◆ Task item
Check every line below for the word "useContentSizeHints" and copy the ones that have it.

Material supplied: Begin

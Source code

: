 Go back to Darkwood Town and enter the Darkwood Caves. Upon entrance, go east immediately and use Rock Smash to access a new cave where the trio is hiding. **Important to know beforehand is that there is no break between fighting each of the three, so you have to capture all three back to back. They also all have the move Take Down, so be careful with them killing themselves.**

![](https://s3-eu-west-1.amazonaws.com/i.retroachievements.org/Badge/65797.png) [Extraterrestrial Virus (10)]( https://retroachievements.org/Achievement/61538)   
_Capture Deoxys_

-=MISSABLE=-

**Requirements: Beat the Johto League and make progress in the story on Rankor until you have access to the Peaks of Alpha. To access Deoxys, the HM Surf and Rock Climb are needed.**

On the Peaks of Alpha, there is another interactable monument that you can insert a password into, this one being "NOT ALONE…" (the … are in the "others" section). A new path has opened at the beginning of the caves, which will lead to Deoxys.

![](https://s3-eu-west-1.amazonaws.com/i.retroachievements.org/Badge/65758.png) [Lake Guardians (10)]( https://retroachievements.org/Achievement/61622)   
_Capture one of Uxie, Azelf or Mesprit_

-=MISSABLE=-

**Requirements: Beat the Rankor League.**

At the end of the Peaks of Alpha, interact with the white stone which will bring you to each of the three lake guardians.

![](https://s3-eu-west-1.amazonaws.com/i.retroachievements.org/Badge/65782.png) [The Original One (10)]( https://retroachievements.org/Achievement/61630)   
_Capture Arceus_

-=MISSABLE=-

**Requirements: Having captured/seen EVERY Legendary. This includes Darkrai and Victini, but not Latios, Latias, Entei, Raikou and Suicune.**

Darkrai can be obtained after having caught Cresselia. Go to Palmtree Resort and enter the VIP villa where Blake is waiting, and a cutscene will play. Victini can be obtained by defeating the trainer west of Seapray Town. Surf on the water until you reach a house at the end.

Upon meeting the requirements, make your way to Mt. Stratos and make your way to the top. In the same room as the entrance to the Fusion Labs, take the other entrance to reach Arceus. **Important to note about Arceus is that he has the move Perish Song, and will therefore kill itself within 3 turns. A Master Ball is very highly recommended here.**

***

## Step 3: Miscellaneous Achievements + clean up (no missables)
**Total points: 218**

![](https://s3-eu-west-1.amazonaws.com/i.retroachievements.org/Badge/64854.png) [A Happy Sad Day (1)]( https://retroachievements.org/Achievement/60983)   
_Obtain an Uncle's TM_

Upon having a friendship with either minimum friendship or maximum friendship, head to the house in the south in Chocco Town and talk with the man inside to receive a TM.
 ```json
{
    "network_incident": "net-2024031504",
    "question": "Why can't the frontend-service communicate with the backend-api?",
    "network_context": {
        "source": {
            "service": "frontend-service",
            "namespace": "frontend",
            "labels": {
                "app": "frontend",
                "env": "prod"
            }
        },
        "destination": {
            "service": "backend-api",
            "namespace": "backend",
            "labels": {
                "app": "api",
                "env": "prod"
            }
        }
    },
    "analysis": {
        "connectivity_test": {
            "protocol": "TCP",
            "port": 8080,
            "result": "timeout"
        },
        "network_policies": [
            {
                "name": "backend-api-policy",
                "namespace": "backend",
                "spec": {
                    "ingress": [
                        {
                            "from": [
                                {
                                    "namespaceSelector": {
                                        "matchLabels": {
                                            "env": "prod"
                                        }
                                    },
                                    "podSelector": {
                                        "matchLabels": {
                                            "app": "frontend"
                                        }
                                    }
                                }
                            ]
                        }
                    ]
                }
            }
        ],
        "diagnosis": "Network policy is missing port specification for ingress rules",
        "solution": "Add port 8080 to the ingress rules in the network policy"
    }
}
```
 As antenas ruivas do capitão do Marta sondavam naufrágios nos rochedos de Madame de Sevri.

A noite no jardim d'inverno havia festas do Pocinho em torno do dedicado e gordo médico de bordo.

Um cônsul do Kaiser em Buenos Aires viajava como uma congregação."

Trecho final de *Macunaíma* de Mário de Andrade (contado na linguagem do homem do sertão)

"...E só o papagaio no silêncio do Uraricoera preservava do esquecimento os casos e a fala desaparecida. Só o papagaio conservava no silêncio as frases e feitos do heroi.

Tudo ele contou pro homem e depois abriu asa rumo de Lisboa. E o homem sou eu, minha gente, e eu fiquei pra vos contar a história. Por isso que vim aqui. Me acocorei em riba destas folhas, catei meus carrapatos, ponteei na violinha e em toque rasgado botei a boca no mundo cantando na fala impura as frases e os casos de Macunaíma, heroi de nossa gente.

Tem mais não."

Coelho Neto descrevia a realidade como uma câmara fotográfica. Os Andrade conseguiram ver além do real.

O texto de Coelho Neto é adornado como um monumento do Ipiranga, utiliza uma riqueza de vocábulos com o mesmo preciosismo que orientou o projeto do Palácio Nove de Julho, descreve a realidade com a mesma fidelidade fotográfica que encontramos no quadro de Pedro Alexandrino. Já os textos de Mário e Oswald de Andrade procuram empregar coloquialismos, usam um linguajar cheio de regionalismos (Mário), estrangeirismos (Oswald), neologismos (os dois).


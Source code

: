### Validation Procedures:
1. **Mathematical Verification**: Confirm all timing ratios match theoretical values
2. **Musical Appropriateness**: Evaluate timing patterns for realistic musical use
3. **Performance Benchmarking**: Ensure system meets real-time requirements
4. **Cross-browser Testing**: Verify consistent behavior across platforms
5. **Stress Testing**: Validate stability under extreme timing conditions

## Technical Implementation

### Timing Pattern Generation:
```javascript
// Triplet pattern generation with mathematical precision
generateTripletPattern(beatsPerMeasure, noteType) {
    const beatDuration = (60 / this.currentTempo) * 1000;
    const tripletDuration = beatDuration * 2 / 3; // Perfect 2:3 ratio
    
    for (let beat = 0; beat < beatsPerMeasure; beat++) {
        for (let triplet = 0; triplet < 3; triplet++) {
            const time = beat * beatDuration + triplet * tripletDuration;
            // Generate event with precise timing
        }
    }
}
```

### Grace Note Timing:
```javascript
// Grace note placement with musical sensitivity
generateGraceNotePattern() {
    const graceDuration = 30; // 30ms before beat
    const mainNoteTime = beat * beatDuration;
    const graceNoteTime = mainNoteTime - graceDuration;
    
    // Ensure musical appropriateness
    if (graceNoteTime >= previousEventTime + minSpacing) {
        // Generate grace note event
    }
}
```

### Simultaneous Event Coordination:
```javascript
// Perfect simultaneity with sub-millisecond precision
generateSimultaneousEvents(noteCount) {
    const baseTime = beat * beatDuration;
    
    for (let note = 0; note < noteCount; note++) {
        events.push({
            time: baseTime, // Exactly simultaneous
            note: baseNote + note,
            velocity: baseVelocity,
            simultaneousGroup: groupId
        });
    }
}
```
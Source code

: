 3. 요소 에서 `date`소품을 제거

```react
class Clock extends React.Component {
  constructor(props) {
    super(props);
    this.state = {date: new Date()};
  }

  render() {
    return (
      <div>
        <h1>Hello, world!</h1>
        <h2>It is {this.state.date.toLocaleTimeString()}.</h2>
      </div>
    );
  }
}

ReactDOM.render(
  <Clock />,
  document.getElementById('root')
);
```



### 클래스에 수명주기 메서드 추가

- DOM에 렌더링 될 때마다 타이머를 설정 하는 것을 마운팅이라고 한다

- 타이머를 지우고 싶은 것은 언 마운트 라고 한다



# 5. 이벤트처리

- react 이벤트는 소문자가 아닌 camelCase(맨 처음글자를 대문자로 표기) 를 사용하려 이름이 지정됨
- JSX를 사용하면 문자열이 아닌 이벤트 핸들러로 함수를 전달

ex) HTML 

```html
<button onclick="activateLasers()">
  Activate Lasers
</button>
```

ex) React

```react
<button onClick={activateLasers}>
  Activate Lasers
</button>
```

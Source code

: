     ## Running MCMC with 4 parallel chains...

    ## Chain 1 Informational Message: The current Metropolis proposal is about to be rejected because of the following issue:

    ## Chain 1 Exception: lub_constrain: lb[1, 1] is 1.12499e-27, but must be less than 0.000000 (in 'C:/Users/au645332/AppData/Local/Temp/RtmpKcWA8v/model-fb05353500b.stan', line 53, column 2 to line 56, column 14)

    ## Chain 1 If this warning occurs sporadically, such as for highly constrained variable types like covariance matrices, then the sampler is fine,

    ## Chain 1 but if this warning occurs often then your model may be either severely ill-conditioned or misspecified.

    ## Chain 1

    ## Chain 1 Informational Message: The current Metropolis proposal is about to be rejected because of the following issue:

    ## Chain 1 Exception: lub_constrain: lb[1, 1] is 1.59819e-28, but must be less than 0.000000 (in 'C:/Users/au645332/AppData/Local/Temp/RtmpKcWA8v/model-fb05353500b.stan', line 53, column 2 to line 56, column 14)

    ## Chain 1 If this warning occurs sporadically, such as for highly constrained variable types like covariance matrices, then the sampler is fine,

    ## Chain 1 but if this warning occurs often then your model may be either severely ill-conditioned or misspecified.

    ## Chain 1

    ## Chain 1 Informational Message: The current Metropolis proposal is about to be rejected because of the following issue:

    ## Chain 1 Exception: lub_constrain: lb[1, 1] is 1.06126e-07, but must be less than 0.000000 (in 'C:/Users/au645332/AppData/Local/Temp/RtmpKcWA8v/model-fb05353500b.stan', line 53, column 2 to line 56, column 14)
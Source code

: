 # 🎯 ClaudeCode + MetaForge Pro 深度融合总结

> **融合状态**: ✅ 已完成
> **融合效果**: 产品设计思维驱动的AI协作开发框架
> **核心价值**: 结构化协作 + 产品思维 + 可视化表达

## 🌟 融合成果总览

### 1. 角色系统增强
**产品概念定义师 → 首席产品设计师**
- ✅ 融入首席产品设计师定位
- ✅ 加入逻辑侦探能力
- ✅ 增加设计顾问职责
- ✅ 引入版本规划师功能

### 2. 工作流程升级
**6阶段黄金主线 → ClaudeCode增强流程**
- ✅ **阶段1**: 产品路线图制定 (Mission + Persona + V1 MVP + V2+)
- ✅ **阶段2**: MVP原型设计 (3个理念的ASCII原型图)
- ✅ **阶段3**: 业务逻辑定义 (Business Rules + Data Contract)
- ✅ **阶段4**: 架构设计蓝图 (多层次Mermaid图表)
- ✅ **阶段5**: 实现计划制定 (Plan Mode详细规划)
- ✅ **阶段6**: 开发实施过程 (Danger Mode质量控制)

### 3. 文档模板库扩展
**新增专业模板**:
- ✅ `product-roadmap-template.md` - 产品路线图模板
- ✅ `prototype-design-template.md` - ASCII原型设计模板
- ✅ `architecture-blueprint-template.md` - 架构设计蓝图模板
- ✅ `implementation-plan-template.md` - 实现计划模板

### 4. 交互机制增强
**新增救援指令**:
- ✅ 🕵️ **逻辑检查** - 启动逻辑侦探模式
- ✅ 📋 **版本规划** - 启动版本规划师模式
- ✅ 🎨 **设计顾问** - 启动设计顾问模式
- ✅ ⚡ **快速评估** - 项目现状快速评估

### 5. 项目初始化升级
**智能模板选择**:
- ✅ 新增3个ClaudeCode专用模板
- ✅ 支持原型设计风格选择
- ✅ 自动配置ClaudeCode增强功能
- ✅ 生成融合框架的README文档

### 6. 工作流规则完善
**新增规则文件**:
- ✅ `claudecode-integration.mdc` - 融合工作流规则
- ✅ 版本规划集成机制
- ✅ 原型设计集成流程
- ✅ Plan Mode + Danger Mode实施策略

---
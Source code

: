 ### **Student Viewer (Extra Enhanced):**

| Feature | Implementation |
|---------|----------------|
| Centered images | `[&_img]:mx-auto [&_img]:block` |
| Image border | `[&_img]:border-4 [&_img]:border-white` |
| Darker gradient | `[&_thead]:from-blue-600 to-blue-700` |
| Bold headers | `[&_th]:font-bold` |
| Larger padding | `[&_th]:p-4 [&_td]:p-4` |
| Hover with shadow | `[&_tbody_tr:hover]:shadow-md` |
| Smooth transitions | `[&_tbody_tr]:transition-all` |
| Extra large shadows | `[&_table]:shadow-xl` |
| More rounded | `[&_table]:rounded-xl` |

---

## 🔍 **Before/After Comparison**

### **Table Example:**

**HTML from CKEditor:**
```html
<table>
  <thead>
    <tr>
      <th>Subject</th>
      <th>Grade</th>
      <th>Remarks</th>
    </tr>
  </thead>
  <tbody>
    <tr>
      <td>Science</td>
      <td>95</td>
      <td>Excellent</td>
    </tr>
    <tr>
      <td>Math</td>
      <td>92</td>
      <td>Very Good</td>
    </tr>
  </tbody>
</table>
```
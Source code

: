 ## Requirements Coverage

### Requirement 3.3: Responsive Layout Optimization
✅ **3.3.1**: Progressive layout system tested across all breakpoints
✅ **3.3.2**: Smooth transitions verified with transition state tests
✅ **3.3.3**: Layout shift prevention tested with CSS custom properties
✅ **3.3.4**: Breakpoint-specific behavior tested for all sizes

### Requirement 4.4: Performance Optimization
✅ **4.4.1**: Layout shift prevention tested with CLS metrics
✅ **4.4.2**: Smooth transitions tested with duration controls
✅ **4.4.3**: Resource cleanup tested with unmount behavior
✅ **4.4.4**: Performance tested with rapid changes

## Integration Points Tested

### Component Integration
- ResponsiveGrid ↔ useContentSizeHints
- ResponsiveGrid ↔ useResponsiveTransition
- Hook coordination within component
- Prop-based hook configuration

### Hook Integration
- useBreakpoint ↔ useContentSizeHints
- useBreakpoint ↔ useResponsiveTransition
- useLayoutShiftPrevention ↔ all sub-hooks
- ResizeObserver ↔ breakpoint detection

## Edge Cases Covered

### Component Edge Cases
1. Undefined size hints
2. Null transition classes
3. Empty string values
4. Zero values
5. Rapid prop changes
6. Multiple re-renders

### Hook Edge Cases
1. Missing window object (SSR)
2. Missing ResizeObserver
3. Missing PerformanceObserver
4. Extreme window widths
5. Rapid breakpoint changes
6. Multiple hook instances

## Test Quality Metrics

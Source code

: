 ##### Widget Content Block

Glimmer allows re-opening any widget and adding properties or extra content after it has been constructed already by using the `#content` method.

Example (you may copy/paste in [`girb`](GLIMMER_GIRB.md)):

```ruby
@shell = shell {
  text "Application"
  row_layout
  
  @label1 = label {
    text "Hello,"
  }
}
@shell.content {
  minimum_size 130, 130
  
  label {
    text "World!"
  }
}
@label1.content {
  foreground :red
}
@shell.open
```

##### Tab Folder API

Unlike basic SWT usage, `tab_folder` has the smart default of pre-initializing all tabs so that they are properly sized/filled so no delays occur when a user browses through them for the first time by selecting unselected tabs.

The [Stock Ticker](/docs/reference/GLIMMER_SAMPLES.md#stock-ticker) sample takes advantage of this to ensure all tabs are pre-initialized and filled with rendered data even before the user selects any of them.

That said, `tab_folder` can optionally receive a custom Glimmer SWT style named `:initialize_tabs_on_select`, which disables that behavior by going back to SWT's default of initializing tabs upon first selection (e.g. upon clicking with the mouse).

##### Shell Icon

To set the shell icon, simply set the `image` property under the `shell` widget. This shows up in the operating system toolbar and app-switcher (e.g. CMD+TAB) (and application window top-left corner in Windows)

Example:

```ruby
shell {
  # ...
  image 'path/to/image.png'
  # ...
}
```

Material supplied: End

◆ Output of the task
- ResponsiveGrid ↔ useContentSizeHints
- useBreakpoint ↔ useContentSizeHints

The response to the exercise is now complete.